= Beginning of Section =
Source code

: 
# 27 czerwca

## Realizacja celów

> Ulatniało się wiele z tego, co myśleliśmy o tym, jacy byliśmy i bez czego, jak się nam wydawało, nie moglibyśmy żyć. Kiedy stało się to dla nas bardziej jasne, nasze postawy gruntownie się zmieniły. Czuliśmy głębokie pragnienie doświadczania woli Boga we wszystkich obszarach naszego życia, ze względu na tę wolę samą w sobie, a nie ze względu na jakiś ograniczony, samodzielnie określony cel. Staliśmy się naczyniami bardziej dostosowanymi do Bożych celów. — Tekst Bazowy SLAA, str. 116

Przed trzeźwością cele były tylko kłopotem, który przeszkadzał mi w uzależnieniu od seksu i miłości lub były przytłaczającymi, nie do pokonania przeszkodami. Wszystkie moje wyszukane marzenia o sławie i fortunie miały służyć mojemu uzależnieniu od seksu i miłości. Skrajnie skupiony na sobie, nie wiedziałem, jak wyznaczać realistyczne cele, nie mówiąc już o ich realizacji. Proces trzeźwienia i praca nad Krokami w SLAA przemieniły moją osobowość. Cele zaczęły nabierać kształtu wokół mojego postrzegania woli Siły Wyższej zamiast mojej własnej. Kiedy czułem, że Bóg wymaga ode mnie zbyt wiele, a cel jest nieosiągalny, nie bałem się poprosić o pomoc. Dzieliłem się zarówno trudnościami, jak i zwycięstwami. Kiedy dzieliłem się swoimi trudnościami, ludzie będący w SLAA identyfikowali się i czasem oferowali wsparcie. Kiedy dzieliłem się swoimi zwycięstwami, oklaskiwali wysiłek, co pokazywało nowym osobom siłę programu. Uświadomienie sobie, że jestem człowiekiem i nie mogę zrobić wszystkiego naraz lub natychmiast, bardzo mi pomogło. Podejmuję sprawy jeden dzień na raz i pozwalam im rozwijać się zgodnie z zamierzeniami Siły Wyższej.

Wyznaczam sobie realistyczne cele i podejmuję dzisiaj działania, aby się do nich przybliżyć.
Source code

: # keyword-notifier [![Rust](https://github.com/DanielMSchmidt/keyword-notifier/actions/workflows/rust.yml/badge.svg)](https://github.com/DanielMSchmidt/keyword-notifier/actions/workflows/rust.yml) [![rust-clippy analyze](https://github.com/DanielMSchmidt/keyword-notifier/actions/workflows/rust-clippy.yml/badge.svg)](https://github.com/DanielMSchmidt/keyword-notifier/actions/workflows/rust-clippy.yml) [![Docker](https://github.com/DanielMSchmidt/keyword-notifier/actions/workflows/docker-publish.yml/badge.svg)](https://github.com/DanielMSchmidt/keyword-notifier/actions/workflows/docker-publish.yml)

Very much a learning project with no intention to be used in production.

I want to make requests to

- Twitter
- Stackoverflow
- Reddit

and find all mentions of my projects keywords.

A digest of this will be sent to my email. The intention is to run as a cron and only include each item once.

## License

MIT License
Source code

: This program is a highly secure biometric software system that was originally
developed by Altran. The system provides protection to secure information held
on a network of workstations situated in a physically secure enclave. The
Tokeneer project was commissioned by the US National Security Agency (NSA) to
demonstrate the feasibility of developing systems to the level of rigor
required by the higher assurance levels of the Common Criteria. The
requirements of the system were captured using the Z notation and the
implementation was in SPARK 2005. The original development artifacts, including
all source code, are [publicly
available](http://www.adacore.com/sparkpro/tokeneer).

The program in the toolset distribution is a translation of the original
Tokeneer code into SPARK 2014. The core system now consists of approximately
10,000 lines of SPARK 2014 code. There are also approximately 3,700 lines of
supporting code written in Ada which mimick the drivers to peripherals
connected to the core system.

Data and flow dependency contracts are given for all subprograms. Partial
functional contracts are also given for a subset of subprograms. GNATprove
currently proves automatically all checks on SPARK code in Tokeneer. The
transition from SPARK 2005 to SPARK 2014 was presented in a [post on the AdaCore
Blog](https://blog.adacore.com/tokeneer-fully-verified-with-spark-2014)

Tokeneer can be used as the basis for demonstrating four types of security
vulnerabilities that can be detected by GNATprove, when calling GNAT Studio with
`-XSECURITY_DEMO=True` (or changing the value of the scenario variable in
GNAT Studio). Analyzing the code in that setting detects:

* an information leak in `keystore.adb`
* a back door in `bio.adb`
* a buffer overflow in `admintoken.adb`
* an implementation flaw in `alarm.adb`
= End of Section =
■ What is needed:
When you reach the line with "I want to make requests to" in the records above, start writing out lines exactly, and stop once the line with "vulnerabilities that can" has been written; include nothing else.

■ Answer space:
I want to make requests to

- Twitter
- Stackoverflow
- Reddit

and find all mentions of my projects keywords.

A digest of this will be sent to my email. The intention is to run as a cron and only include each item once.

## License

MIT License
Source code

: This program is a highly secure biometric software system that was originally
developed by Altran. The system provides protection to secure information held
on a network of workstations situated in a physically secure enclave. The
Tokeneer project was commissioned by the US National Security Agency (NSA) to
demonstrate the feasibility of developing systems to the level of rigor
required by the higher assurance levels of the Common Criteria. The
requirements of the system were captured using the Z notation and the
implementation was in SPARK 2005. The original development artifacts, including
all source code, are [publicly
available](http://www.adacore.com/sparkpro/tokeneer).

The program in the toolset distribution is a translation of the original
Tokeneer code into SPARK 2014. The core system now consists of approximately
10,000 lines of SPARK 2014 code. There are also approximately 3,700 lines of
supporting code written in Ada which mimick the drivers to peripherals
connected to the core system.

Data and flow dependency contracts are given for all subprograms. Partial
functional contracts are also given for a subset of subprograms. GNATprove
currently proves automatically all checks on SPARK code in Tokeneer. The
transition from SPARK 2005 to SPARK 2014 was presented in a [post on the AdaCore
Blog](https://blog.adacore.com/tokeneer-fully-verified-with-spark-2014)

Tokeneer can be used as the basis for demonstrating four types of security
vulnerabilities that can be detected by GNATprove, when calling GNAT Studio with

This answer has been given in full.